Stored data
>>>>>
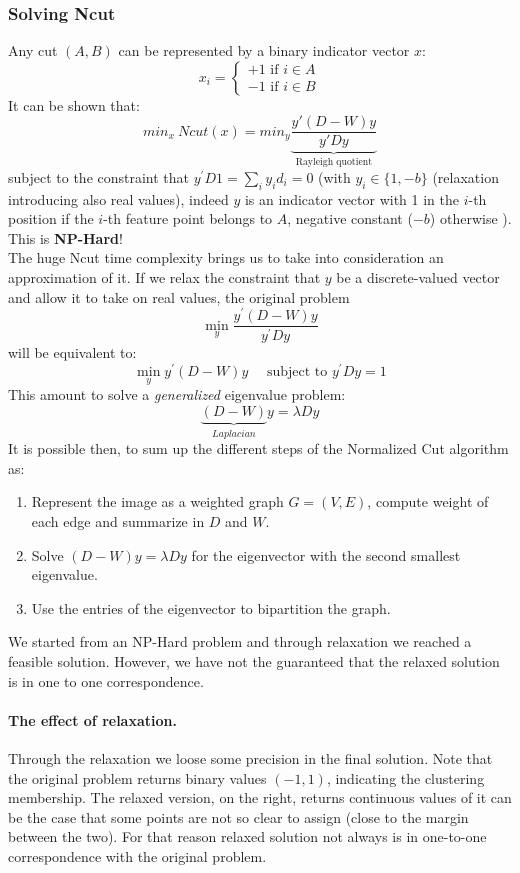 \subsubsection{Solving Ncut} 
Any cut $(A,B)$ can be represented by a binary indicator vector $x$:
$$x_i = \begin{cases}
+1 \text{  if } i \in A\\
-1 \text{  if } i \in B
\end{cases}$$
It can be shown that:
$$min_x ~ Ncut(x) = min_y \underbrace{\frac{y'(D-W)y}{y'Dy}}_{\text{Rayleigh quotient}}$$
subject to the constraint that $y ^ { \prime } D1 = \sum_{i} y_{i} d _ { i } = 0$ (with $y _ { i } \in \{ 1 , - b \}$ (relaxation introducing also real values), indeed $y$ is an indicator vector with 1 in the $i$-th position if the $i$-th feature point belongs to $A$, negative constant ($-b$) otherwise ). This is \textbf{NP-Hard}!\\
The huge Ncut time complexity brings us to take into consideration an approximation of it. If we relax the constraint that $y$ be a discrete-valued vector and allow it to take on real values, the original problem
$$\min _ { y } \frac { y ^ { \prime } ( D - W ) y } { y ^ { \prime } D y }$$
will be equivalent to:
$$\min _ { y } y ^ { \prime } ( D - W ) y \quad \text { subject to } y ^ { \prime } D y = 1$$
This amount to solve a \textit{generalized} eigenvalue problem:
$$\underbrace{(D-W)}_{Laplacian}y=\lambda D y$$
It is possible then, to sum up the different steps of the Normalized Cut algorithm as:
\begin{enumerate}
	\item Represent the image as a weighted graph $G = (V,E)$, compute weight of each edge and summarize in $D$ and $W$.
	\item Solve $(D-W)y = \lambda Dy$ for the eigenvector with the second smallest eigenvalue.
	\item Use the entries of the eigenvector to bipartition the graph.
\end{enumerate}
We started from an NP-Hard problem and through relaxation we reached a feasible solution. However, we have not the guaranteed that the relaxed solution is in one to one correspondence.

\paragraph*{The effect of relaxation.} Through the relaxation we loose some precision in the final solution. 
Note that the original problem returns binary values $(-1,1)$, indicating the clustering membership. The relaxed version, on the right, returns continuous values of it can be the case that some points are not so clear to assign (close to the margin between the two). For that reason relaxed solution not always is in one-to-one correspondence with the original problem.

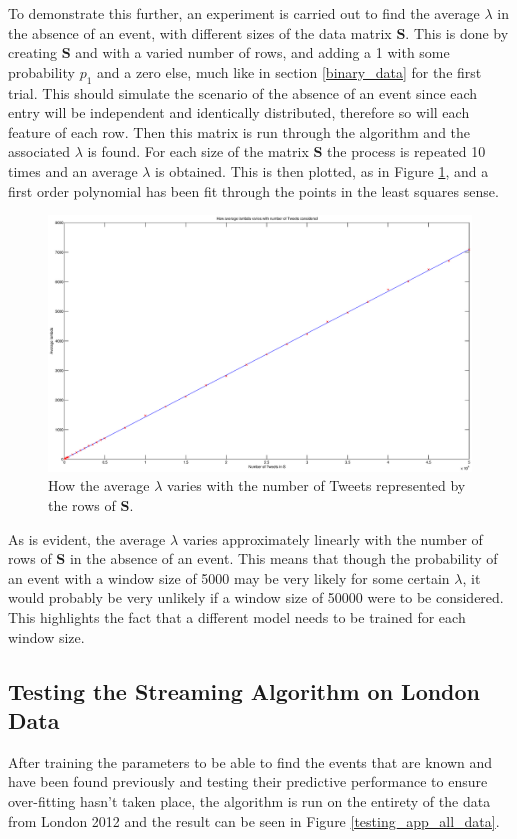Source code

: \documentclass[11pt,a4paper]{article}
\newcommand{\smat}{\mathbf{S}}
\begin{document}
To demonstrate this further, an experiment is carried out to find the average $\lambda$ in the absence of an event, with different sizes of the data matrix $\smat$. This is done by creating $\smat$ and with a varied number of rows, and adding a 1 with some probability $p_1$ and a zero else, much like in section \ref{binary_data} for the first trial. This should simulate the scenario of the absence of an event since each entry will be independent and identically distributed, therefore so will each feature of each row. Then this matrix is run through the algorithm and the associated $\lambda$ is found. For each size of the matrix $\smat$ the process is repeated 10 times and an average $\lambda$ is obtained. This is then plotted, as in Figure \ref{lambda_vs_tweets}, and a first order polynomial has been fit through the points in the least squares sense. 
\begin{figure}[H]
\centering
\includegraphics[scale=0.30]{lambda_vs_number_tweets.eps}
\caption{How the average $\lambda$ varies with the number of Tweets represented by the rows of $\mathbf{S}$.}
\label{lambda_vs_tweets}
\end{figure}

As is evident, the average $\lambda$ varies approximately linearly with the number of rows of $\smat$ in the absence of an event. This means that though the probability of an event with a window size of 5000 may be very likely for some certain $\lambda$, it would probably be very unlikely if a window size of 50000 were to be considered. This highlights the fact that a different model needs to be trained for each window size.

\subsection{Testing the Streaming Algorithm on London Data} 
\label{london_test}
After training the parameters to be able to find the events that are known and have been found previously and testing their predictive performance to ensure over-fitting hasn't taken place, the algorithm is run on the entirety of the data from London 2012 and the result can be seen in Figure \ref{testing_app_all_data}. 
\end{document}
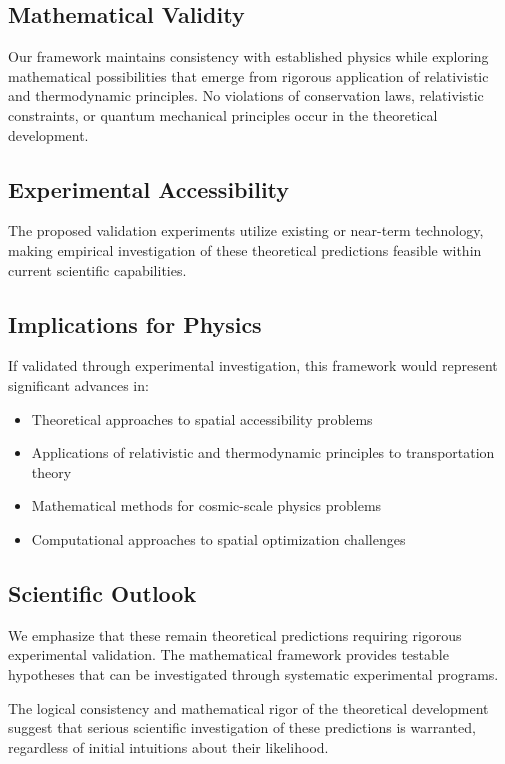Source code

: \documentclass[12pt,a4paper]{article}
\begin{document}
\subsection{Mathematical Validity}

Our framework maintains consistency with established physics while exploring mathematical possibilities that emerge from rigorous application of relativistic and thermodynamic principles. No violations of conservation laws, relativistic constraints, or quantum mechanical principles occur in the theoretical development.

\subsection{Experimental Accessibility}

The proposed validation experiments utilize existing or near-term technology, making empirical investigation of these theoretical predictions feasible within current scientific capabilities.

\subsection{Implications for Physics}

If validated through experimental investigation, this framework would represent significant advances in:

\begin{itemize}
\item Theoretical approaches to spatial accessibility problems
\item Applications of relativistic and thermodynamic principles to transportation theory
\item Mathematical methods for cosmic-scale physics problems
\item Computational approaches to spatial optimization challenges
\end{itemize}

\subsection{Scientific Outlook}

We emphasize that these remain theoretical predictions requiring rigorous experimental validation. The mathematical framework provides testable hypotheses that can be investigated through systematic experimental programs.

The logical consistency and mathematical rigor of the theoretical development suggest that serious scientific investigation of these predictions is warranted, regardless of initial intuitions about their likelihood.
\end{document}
<<<<<
* **Directions for this task**
Of all the entries above, retype exactly the lines from the line with "We started from" to the line with "the final solution.", both included, and no others.

* **Finished task**
We started from an NP-Hard problem and through relaxation we reached a feasible solution. However, we have not the guaranteed that the relaxed solution is in one to one correspondence.

\paragraph*{The effect of relaxation.} Through the relaxation we loose some precision in the final solution. 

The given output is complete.